▶ **What the task requires**
Pictures are to be skipped. Retype exactly the lines from the top of the material through the one with "## Prerequisites", and only those.
------------------------
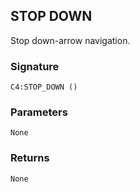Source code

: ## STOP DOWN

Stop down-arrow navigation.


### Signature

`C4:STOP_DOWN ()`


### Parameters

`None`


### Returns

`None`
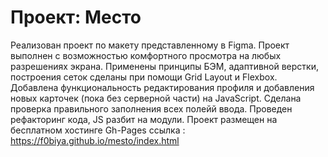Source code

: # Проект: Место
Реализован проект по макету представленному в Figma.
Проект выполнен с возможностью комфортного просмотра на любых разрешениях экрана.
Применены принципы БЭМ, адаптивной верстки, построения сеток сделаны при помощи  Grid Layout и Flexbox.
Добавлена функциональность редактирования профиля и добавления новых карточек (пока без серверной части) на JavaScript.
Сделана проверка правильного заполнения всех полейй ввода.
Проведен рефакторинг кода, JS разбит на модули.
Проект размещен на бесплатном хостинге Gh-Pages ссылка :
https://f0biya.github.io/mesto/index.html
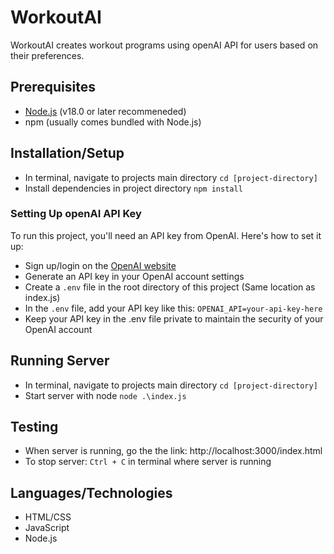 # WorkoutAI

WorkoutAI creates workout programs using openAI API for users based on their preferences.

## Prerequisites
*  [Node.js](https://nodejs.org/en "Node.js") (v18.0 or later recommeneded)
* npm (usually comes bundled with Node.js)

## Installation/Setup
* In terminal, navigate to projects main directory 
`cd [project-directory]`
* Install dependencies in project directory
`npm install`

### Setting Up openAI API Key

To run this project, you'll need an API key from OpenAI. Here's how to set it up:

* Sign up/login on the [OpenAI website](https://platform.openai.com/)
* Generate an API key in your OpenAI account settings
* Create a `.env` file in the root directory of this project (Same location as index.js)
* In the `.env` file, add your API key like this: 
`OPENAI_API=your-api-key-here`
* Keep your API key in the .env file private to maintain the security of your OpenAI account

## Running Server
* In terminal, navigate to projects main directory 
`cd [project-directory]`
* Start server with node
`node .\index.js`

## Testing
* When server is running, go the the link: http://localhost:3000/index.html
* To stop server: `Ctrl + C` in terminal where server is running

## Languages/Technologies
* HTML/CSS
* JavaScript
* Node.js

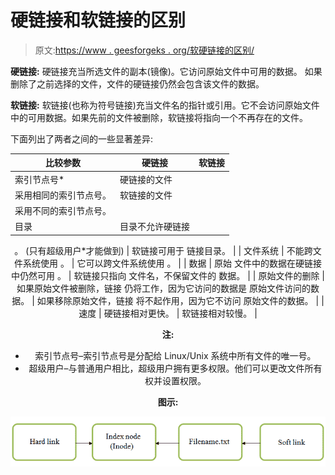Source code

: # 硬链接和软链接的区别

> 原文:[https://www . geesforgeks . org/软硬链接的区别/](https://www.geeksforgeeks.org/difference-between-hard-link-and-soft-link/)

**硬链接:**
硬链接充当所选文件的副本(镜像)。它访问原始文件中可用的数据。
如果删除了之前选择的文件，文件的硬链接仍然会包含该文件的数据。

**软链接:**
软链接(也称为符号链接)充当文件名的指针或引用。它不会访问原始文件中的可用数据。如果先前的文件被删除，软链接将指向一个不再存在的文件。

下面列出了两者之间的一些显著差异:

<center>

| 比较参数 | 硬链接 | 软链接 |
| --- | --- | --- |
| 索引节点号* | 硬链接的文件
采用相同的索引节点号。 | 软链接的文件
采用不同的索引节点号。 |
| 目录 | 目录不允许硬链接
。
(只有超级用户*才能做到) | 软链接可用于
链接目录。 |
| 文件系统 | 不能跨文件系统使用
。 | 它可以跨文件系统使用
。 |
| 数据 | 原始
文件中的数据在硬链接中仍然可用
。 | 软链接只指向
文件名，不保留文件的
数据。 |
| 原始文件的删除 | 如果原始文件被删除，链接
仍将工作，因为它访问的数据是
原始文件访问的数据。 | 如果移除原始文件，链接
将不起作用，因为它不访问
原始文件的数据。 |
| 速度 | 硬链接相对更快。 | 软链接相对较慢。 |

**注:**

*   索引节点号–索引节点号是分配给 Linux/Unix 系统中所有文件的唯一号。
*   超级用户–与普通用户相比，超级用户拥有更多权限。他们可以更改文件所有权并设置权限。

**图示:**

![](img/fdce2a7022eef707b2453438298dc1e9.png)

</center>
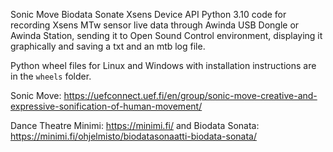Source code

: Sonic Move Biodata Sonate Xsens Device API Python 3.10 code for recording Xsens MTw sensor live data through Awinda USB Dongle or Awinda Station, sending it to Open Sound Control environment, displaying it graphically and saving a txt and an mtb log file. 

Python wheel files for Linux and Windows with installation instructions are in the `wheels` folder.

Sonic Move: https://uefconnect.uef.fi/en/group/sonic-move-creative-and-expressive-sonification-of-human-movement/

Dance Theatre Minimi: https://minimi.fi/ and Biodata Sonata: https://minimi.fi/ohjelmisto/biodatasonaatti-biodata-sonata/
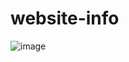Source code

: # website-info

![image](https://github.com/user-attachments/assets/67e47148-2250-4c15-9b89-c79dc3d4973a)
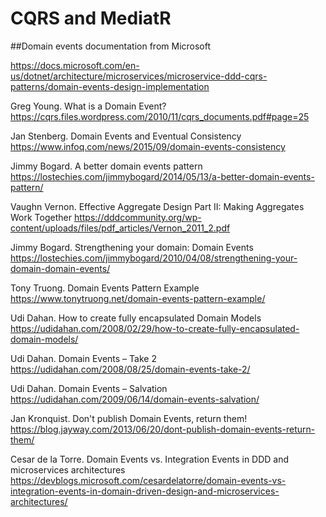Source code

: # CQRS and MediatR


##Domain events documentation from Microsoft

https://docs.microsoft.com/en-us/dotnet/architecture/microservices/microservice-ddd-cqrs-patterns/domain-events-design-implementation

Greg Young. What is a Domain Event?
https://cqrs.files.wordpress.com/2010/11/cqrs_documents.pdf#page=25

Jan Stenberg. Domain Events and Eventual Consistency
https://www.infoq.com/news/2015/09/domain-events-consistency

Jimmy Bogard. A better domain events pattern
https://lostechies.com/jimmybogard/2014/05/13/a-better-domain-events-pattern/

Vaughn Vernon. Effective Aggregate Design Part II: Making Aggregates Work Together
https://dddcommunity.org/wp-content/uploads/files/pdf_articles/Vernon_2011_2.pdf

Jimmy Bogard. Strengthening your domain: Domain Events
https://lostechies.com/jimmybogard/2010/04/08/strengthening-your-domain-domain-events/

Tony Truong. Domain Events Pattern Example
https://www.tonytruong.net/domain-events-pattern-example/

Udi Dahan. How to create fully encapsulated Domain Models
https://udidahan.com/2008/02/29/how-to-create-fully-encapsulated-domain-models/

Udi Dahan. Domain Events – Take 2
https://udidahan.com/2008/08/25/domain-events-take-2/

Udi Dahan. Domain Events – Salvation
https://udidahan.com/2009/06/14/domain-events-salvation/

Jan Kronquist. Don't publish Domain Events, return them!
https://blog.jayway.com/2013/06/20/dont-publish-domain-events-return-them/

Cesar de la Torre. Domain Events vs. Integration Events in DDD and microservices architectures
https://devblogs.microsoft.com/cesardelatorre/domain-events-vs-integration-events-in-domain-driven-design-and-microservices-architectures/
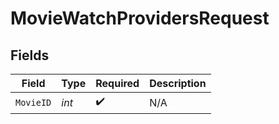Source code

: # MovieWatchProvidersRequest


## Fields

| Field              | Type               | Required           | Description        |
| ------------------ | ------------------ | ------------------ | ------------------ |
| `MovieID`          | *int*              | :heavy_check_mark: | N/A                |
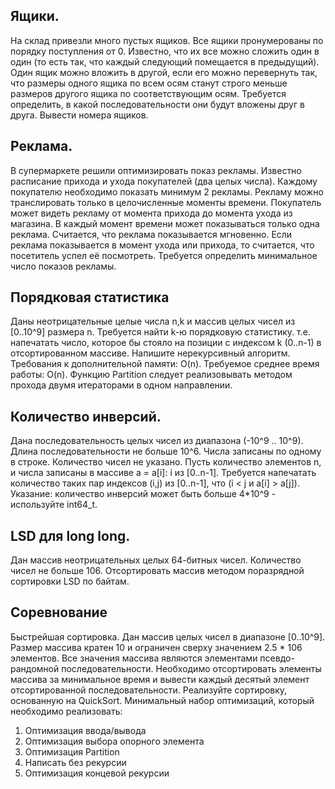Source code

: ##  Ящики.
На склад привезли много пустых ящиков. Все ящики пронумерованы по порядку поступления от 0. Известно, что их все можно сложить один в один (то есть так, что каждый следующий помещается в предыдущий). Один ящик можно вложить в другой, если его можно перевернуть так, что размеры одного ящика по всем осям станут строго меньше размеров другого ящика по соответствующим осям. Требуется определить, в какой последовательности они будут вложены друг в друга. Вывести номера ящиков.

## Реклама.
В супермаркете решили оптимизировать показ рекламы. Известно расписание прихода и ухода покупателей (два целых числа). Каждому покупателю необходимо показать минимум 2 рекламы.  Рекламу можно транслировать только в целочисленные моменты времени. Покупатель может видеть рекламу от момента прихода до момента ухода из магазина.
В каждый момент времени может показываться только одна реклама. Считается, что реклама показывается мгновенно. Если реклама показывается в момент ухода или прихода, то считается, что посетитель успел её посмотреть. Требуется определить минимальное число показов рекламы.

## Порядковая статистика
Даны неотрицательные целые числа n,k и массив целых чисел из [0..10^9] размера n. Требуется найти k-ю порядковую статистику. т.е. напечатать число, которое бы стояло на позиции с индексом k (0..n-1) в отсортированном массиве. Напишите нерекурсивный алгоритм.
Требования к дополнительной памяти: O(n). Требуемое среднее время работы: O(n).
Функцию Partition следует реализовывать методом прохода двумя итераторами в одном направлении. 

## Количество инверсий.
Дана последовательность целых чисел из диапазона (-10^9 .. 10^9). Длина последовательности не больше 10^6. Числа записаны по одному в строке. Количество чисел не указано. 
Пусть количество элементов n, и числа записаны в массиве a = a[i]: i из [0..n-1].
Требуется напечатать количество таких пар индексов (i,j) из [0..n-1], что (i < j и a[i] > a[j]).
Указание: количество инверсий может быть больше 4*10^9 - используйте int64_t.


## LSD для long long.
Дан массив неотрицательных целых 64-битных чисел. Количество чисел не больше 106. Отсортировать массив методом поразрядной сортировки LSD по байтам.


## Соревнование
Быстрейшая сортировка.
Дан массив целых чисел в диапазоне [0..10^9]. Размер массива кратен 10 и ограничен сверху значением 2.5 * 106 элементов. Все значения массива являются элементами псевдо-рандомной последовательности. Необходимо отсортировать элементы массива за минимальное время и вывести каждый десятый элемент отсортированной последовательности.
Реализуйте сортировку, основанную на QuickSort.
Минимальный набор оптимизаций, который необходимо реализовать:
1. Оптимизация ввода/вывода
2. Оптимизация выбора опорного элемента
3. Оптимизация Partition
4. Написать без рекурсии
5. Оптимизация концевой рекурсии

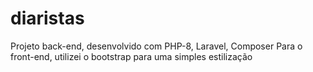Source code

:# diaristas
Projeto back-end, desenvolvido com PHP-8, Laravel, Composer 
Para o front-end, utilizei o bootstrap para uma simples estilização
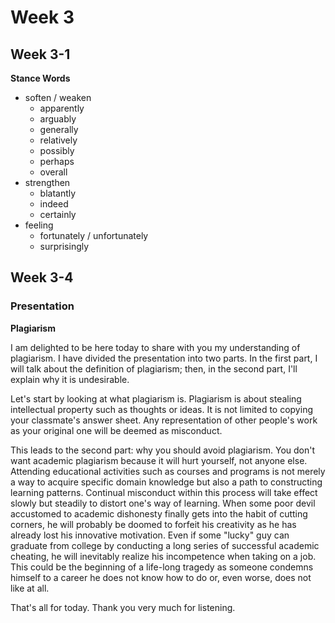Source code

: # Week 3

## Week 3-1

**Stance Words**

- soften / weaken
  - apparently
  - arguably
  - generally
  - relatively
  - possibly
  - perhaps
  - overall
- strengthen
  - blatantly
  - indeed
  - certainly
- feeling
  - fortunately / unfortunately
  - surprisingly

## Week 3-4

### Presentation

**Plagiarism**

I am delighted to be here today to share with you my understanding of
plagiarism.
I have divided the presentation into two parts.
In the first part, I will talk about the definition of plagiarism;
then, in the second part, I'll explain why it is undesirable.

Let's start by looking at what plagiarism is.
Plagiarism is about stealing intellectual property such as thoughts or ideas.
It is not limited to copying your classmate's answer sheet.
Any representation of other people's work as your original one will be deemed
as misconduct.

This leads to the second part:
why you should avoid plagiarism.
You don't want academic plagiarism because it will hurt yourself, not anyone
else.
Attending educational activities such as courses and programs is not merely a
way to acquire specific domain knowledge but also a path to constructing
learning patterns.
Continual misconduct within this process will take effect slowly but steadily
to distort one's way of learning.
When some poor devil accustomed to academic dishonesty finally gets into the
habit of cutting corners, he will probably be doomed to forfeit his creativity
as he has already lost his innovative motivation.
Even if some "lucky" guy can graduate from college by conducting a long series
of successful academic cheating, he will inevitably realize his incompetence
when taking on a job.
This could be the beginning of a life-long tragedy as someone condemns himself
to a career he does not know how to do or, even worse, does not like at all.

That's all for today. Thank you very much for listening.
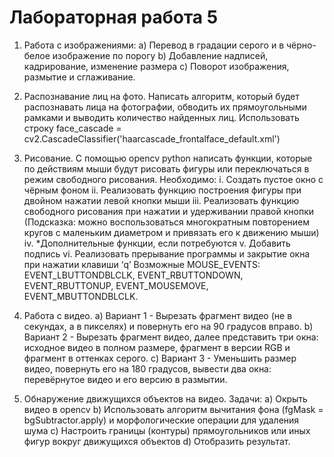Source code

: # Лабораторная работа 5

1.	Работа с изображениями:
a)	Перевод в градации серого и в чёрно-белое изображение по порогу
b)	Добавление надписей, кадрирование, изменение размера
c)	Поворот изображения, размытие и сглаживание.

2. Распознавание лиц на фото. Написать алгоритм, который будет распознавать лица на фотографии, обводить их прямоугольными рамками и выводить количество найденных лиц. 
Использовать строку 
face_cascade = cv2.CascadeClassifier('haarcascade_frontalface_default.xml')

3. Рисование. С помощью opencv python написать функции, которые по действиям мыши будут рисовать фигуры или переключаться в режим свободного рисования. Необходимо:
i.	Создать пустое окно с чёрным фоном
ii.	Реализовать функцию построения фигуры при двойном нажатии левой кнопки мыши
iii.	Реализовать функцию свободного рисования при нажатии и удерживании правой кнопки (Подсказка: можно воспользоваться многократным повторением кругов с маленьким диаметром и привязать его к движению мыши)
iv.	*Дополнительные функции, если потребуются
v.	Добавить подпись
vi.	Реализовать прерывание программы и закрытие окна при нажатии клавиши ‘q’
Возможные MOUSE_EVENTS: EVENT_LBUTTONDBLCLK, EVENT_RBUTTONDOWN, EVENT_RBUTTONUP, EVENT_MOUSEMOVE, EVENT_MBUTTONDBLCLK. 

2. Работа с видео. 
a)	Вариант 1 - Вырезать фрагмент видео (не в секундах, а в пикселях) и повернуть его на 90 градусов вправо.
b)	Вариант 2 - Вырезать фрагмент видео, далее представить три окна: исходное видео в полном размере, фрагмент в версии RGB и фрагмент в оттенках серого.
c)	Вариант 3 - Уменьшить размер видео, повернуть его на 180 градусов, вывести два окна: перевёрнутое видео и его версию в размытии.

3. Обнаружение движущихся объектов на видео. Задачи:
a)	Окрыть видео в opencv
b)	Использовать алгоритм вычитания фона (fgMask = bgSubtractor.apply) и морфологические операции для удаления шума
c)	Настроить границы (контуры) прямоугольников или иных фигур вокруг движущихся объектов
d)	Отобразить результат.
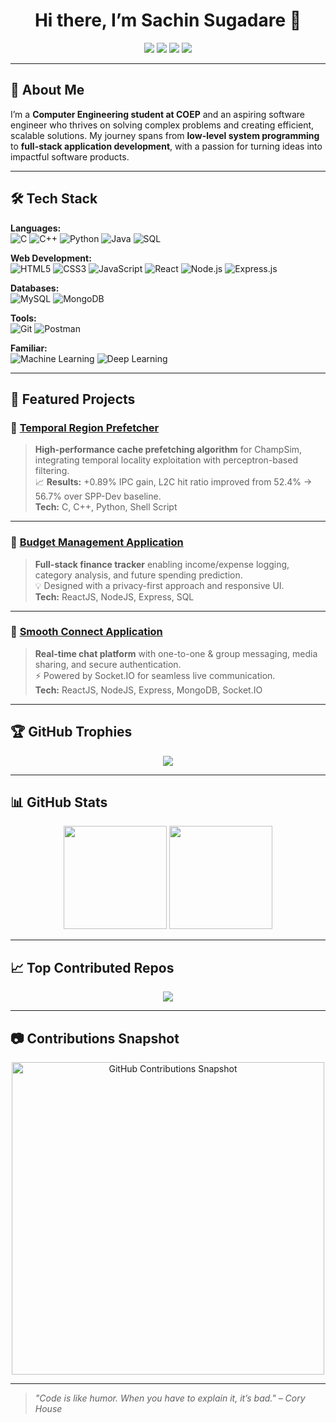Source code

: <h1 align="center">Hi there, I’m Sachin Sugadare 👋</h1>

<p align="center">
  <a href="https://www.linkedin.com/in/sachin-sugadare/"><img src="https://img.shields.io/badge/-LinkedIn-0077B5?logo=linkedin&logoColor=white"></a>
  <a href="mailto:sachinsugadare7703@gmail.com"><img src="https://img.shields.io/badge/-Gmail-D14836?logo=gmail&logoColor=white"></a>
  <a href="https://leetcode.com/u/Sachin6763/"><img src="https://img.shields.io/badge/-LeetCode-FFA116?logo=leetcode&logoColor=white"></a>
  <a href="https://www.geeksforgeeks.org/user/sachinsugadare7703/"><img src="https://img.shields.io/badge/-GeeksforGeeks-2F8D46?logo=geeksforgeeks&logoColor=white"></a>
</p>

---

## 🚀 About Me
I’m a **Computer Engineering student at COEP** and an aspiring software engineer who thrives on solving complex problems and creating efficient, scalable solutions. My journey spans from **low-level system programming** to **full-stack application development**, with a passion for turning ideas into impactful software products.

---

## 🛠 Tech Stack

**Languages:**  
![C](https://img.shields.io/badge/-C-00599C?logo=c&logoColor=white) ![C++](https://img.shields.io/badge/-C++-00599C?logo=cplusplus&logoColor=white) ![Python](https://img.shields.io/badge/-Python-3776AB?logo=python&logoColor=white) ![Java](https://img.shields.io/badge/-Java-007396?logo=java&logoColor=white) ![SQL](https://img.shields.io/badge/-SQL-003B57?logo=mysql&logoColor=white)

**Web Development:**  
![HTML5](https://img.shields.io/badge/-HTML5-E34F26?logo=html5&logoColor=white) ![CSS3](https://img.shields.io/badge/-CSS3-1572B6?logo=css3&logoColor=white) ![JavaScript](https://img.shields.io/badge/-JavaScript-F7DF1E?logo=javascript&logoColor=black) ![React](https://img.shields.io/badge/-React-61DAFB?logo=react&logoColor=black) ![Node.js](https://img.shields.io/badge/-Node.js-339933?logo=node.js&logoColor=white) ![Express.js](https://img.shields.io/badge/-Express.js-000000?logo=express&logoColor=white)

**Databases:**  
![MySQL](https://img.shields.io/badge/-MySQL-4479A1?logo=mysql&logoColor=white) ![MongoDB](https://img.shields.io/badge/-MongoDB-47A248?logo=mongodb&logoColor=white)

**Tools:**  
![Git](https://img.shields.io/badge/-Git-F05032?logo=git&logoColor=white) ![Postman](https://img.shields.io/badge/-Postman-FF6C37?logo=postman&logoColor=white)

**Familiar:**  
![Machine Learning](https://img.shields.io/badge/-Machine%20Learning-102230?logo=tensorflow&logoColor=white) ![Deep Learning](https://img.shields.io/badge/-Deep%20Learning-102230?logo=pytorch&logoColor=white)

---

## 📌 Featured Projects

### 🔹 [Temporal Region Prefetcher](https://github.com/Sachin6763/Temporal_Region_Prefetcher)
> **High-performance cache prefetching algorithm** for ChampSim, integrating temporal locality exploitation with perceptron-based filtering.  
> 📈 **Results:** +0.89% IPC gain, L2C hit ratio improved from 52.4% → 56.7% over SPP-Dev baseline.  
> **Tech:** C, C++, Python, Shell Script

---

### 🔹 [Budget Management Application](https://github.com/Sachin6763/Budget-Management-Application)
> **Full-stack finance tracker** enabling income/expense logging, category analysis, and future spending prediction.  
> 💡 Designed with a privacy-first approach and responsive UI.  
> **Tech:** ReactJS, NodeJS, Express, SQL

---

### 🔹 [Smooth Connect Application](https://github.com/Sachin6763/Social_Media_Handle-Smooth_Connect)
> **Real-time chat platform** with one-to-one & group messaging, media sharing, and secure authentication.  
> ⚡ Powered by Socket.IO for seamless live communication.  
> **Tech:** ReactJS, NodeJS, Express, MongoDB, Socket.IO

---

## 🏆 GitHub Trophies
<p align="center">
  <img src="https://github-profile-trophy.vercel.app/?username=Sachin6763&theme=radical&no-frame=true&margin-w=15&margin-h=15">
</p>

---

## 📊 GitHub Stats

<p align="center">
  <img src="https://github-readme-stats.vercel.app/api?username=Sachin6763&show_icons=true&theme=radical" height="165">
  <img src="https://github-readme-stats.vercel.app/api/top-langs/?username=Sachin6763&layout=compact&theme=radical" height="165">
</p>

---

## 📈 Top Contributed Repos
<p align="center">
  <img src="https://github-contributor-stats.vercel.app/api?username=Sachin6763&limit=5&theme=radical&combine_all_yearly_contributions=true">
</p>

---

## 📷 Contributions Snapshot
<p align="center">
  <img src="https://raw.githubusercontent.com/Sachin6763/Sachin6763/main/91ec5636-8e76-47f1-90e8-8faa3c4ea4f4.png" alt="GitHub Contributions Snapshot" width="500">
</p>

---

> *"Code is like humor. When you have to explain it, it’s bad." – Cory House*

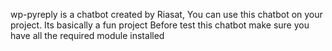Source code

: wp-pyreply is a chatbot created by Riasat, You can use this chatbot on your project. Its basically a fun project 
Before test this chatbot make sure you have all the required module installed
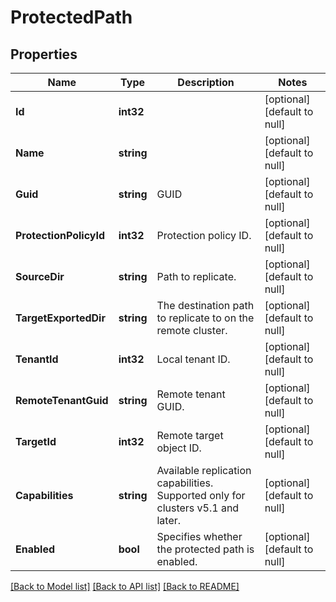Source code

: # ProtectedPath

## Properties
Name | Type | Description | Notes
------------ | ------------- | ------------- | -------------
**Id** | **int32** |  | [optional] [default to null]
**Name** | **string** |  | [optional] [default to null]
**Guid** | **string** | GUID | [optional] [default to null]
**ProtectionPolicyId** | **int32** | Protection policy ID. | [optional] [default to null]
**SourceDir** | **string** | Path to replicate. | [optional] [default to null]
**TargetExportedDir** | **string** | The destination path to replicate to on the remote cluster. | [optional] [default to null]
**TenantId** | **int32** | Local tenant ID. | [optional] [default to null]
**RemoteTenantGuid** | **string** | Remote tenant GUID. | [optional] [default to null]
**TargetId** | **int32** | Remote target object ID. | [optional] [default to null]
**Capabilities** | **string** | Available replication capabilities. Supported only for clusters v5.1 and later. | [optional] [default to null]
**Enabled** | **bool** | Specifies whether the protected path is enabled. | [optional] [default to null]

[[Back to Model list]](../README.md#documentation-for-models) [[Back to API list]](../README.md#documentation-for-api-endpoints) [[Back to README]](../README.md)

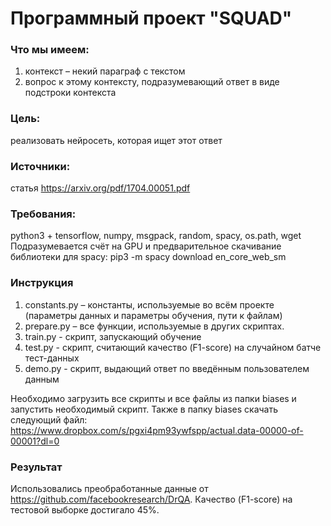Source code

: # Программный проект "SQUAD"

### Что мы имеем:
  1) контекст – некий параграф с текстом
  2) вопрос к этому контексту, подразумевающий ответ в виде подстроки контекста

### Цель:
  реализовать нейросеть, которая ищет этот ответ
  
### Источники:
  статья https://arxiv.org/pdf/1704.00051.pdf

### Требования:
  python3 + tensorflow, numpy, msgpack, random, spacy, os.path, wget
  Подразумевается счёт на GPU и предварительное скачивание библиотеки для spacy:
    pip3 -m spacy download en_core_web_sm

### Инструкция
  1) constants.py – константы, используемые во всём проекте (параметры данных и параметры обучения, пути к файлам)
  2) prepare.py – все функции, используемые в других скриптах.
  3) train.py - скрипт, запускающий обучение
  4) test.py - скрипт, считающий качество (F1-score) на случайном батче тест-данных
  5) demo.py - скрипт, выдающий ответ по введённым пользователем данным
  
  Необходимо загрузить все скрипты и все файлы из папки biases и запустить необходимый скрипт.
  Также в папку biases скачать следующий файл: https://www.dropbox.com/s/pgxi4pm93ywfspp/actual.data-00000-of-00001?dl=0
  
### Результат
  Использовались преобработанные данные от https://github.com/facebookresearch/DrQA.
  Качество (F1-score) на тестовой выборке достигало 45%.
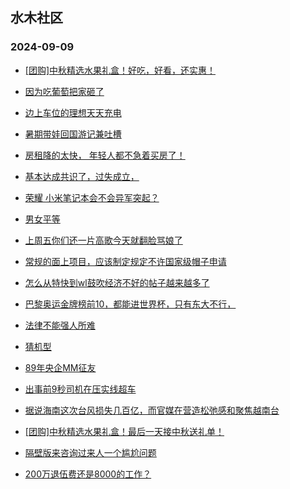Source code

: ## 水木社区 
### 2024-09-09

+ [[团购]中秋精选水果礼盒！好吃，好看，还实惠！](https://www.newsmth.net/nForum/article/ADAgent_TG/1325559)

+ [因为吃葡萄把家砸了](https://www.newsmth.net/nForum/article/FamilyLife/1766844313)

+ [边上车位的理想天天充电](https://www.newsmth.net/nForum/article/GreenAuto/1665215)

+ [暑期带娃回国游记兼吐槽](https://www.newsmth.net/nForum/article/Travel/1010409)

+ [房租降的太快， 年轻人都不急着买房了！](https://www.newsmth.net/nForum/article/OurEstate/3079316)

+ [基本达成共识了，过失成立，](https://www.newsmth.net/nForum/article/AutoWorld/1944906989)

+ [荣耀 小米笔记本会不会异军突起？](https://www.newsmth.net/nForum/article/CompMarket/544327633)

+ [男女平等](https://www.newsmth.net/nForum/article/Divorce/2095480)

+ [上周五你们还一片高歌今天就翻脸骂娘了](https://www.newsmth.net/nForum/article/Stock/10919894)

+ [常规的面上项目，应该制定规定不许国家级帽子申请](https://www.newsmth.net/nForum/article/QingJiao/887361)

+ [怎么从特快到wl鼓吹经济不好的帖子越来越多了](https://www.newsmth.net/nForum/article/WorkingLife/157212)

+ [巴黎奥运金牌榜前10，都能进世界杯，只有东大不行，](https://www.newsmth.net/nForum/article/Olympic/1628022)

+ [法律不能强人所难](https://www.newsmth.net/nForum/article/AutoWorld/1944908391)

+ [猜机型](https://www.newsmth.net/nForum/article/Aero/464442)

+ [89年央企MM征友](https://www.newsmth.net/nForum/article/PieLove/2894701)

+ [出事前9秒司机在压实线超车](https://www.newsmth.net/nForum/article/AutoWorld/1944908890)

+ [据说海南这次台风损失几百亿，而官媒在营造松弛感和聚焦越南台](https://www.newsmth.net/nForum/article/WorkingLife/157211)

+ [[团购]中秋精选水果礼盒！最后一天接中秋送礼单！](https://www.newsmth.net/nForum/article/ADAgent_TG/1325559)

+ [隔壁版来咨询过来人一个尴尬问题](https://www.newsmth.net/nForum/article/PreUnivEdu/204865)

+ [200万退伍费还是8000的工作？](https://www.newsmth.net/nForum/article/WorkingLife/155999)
------------------------
▶ **Answer space**
Source code

: ## STOP DOWN

Stop down-arrow navigation.


### Signature

`C4:STOP_DOWN ()`


### Parameters

`None`


### Returns

`None`
Source code

: # Проект: Место
Реализован проект по макету представленному в Figma.
Проект выполнен с возможностью комфортного просмотра на любых разрешениях экрана.
Применены принципы БЭМ, адаптивной верстки, построения сеток сделаны при помощи  Grid Layout и Flexbox.
Добавлена функциональность редактирования профиля и добавления новых карточек (пока без серверной части) на JavaScript.
Сделана проверка правильного заполнения всех полейй ввода.
Проведен рефакторинг кода, JS разбит на модули.
Проект размещен на бесплатном хостинге Gh-Pages ссылка :
https://f0biya.github.io/mesto/index.html
 # WorkoutAI

WorkoutAI creates workout programs using openAI API for users based on their preferences.

## Prerequisites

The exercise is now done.